## TASK TO COMPLETE
Go through the data line by line. Copy each one holding the string "prettier".

:: INPUT FOR THIS TASK ::

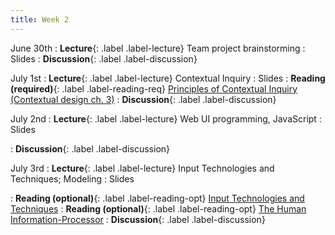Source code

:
 ```yaml
---
title: Week 2
---
```


<!-- prettier-ignore-start -->

June 30th
: **Lecture**{: .label .label-lecture} Team project brainstorming
  : Slides
: **Discussion**{: .label .label-discussion}

July 1st
: **Lecture**{: .label .label-lecture} Contextual Inquiry
  : Slides
: **Reading (required)**{: .label .label-reading-req} [Principles of Contextual Inquiry (Contextual design ch. 3)](https://bcourses.berkeley.edu/courses/1545463/files/folder/readings?preview=91925395)
: **Discussion**{: .label .label-discussion}

July 2nd
: **Lecture**{: .label .label-lecture} Web UI programming, JavaScript
  : Slides

: **Discussion**{: .label .label-discussion}

July 3rd
: **Lecture**{: .label .label-lecture} Input Technologies and Techniques; Modeling
  : Slides
<!-- : **Reading (optional)**{: .label .label-reading-opt} [Direct Manipulation Interfaces](https://www.lri.fr/~mbl/ENS/FONDIHM/2013/papers/Hutchins-HCI-85.pdf) -->
: **Reading (optional)**{: .label .label-reading-opt} [Input Technologies and Techniques](https://www.microsoft.com/en-us/research/wp-content/uploads/2016/11/Input-Technologies-and-Techniques-HCI-Handbook-3rd-Edition.pdf)
: **Reading (optional)**{: .label .label-reading-opt} [The Human Information-Processor](https://bcourses.berkeley.edu/courses/1535376/files/folder/readings?preview=89101494)
: **Discussion**{: .label .label-discussion}

<!-- prettier-ignore-end -->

:::

## ANSWER
<!-- prettier-ignore-start -->
<!-- prettier-ignore-end -->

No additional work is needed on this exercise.